Pull out of the data below the stretch of lines bounded by the one containing "- [Linux Network" and the one containing "- [Harvet, Yield, and", both bounds included, unchanged.

── Data shown

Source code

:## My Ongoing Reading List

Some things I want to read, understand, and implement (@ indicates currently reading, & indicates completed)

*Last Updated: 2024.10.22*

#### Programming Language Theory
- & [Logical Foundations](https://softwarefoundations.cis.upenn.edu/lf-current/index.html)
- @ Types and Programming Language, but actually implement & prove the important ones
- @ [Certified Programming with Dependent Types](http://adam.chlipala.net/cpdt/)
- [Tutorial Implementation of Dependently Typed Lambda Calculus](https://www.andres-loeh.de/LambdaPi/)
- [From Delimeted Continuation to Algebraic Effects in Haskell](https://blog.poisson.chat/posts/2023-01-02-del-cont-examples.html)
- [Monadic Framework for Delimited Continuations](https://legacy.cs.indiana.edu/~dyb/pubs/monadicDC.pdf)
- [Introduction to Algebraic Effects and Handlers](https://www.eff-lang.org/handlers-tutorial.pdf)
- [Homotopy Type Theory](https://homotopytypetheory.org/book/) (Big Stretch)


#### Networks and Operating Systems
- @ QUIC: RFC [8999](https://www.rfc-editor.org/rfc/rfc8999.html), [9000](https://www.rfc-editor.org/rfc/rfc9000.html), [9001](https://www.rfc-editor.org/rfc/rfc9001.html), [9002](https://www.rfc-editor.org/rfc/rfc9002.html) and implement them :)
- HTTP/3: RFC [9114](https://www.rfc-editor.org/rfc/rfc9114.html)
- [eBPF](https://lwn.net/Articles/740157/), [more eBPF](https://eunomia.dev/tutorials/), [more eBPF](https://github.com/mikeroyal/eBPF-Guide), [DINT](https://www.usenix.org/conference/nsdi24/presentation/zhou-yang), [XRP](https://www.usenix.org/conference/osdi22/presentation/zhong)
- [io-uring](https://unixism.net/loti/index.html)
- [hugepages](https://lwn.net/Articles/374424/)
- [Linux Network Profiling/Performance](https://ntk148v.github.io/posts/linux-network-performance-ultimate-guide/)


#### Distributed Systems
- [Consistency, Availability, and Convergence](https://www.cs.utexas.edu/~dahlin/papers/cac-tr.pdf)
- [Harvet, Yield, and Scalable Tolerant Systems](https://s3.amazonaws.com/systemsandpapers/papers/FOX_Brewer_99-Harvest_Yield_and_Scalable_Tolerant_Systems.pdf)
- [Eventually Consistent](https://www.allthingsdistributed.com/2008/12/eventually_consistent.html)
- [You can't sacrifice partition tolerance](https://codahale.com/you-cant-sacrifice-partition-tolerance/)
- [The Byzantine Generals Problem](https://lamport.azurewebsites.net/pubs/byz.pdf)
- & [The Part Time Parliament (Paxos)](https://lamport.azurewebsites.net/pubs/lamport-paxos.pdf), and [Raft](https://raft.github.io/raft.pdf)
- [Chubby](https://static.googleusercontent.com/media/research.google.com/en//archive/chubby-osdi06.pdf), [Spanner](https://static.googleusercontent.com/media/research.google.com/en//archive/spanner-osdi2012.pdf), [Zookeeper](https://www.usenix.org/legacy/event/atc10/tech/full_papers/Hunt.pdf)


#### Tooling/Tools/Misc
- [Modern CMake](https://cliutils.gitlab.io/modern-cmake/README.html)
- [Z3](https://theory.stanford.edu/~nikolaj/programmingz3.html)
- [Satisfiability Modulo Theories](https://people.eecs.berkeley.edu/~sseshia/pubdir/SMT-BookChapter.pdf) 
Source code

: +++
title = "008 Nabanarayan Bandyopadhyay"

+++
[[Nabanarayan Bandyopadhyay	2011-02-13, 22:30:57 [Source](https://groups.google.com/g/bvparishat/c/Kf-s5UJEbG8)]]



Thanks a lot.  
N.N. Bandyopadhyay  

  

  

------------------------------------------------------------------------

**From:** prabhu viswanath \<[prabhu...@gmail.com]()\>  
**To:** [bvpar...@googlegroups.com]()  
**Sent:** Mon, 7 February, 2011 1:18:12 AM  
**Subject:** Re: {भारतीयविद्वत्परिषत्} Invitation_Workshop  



────

- [Response for this exercise]:
- [Linux Network Profiling/Performance](https://ntk148v.github.io/posts/linux-network-performance-ultimate-guide/)


#### Distributed Systems
- [Consistency, Availability, and Convergence](https://www.cs.utexas.edu/~dahlin/papers/cac-tr.pdf)
- [Harvet, Yield, and Scalable Tolerant Systems](https://s3.amazonaws.com/systemsandpapers/papers/FOX_Brewer_99-Harvest_Yield_and_Scalable_Tolerant_Systems.pdf)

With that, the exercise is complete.